What we saw at the desk

Everyone seemed to be in a great mood this week amidst positive price action indicating the resumption of the bull market and in anticipation of the Ethereum London hard fork.

Would the most extensive upgrade to Ethereum in years be successful? We got our answer on Thursday as EIP-1559 was activated and the hard fork was in fact successful. The apparent success of the upgrade is getting priced in as ethereum outperformed this week. In short, investors are excited about the notion of ethereum becoming a deflationary cryptocurrency in the future which is now tangible.

A bill to fund infrastructure is about to ban crypto.

As ridiculous as it sounds, the 2000+ page bill (as seen in the picture above) contains a provision that could do great harm to the crypto industry. What does this have to do with infrastructure? This provision is actually buried in the section of the bill relevant to covering the costs of the other proposals. Generally, bills around government spending need to explain how the government will cover the costs. Usually, it comes down to increasing taxes or improving tax compliance.

Basically, this bill is presuming that huge swaths of crypto users are engaged in mass tax avoidance and this provision seeks to cover this $2 trillion (yes, trillion with a T) with a $28 billion coming from improving tax compliance. You want to tax crypto $28 billion? Jay Powell has been printing $30 billion per week for the last year… so gross.
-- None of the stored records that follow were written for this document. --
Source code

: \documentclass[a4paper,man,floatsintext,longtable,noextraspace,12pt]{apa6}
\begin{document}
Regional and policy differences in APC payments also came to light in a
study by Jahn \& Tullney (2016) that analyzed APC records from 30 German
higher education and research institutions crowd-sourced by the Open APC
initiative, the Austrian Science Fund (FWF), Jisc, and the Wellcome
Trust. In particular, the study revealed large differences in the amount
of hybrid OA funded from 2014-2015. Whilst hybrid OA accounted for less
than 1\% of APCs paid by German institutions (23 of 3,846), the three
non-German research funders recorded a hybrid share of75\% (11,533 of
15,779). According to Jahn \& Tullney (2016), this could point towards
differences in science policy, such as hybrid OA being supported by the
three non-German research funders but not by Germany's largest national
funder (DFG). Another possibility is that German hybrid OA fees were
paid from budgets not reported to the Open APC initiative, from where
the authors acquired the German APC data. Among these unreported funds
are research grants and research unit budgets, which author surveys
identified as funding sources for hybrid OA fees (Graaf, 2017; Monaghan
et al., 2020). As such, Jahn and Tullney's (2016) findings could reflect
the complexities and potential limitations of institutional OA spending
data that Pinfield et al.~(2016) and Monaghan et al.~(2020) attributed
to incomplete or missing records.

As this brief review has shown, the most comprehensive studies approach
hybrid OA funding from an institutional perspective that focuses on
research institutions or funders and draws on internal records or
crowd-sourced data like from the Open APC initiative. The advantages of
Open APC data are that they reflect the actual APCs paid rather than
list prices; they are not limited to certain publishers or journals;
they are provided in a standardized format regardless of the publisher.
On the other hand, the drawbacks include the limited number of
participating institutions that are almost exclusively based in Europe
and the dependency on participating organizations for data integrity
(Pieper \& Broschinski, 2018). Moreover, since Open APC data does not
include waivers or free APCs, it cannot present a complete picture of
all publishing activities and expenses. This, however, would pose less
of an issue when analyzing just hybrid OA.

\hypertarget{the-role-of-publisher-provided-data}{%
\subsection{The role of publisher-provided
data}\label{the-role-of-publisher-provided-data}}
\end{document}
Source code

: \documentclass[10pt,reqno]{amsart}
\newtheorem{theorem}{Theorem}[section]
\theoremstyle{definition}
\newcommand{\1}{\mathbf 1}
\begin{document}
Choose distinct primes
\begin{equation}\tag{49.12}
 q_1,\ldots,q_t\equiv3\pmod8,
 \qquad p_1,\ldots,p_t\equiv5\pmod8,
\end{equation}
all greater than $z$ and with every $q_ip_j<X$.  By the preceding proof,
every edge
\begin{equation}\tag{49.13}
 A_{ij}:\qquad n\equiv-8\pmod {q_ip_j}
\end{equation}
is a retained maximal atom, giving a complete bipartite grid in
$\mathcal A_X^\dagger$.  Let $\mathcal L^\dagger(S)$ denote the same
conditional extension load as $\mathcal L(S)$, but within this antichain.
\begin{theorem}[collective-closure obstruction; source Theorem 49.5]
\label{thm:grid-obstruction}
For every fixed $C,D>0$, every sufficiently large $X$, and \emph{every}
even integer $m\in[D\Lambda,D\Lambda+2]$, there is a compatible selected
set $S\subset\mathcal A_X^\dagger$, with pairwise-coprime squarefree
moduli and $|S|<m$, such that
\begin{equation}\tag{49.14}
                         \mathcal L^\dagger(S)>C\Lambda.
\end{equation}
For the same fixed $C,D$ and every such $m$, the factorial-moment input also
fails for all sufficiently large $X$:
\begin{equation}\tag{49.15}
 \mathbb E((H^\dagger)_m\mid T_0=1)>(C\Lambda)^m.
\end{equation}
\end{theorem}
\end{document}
A little tax compliance doesn’t sound so bad, right? Well, the way it was written truly shows Washington’s misunderstanding of the digital asset space. The current measure included in the bill is way too broad. Essentially, it would force miners, developers and other non-financial intermediaries to face the new reporting requirements. This is either a gargantuan misunderstanding or a backdoor kill switch on crypto because there is no way that those parties listed above would be able to comply.

Thankfully, we have a few US Senators fighting for us. Cynthia Lummis worked with Senate Finance Committee Chairman Ron Wyden and Senator Pat Toomey to introduce an amendment that clarifies who is considered a “broker” and who is not to be subject to the new reporting requirements. The introduced amendment explicitly excludes validators (nodes), hardware and software wallet makers, and protocol developers from the tax reporting provisions.

Crypto Twitter (CT from now on), rallied behind the new amendment and on the surface it seems that tens of thousands (if not hundreds of thousands) of people called in to their Senators to show support.

It’s crucial to remember that when governments try to take away freedoms and grow their ability to control their population, the only tools to fight it become exponentially valuable. We’ve seen it over and over again where bitcoin trades at a premium under times of tyranny and geopolitical distress. Let’s hope that this bill becomes better understood and that the amendment passes. Either way, Bitcoin has been through far worse and has come out of the other side much stronger. HODL hard!

On a lighter note, it was all smiles last Thursday as most of our team was in town and we were finally able to get together in person for the first time!

Jon, George, Dan, Chase, and I

We wish you all a wonderful weekend!